Virginia is threatening to leave the Regional Greenhouse Gas Initiative. However, Virginia has no plan on how to replace the critical funding that RGGI provides to low-income families to help lower their power bills and reduce their energy usage or for flooding resiliency. We are already seeing more frequent large-scale flooding events in Virginia and removing us from this program would in turn be abandoning Virginians. Not to mention this pollution reductions that are the foundation of the program. The citizens that are most impacted by the pollution that Virginia's fossil-fuel generating plants creates are in low-income communities.
Over the last 12 years, independent studies repeatedly show RGGI’s significant economic, jobs, and public health benefits, while helping cut carbon pollution from participating states’ power plants in half.

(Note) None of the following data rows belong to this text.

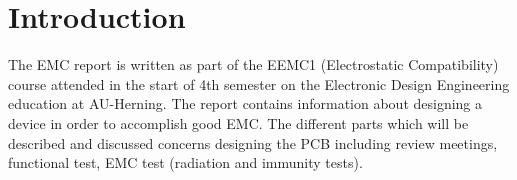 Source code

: \chapter{Introduction}
The EMC report is written as part of the EEMC1 (Electrostatic Compatibility) course attended in the start of 4th semester on the Electronic Design Engineering education at AU-Herning. The report contains information about designing a device in order to accomplish good EMC. The different parts which will be described and discussed concerns designing the PCB including review meetings, functional test, EMC test (radiation and immunity tests).

\newpage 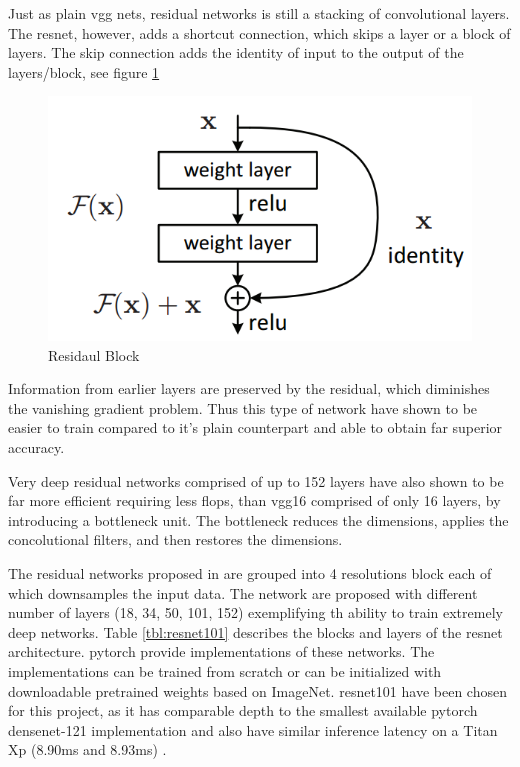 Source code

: Just as plain \gls{vgg} nets, residual networks is still a stacking of convolutional layers. The \gls{resnet}, however, adds a shortcut connection, which skips a layer or a block of layers. The skip connection adds the identity of input to the output of the layers/block, see figure \ref{fig:residualblock}

\begin{figure}
	\centering
	\includegraphics[width=.5\linewidth]{figures/models/residualblock}
	\caption[Residual Block]{Residaul Block}
	\label{fig:residualblock}
\end{figure}

Information from earlier layers are preserved by the residual, which diminishes the vanishing gradient problem. Thus this type of network have shown to be easier to train compared to it’s plain counterpart and able to obtain far superior accuracy.  

Very deep residual networks comprised of up to 152 layers have also shown to be far more efficient requiring less \gls{flop}s, than \gls{vgg}16 comprised of only 16 layers, by introducing a bottleneck unit. The bottleneck reduces the dimensions, applies the concolutional filters, and then restores the dimensions.

The residual networks proposed in \cite{he_deep_2015} are grouped into 4 resolutions block each of which downsamples the input data. The network are proposed with different number of layers (18, 34, 50, 101, 152) exemplifying th ability to train extremely deep networks. Table \ref{tbl:resnet101} describes the blocks and layers of the \gls{resnet} architecture. \gls{pytorch} provide implementations of these networks. The implementations can be trained from scratch or can be initialized with downloadable pretrained weights based on ImageNet. \gls{resnet}101 have been chosen for this project, as it has comparable depth to the smallest available \gls{pytorch} \gls{densenet}-121 implementation and also have similar inference latency on a Titan Xp (8.90ms and 8.93ms) \cite{bianco_benchmark_2018}.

Since the RGGI program began in 2009, its benefits include:
Creating 45,000 job-years of work (a job-year equals one year’s worth of full-time employment for one person);
Growing the region’s economy by $4.3 billion (note that this figure is net of allowance costs);
Public health benefits of at least $5.7 billion—recent research has shown the program’s health benefits are even larger, including additional health benefits to children, such as reductions in childhood asthma, preterm births, and cases of low birth weight and autism spectrum disorder, as a result of particulate pollution reductions attributable to RGGI; and
Energy bill savings of $1.2 billion thus far, with $13 billion expected over the lifetime of RGGI-funded measures like energy efficiency improvements.
With all due respect, this administration needs to stop trying to reinvent the wheel when we already have a common sense place in plan to address pollution that creates funding streams that the state cannot fund to the same extent, if at all.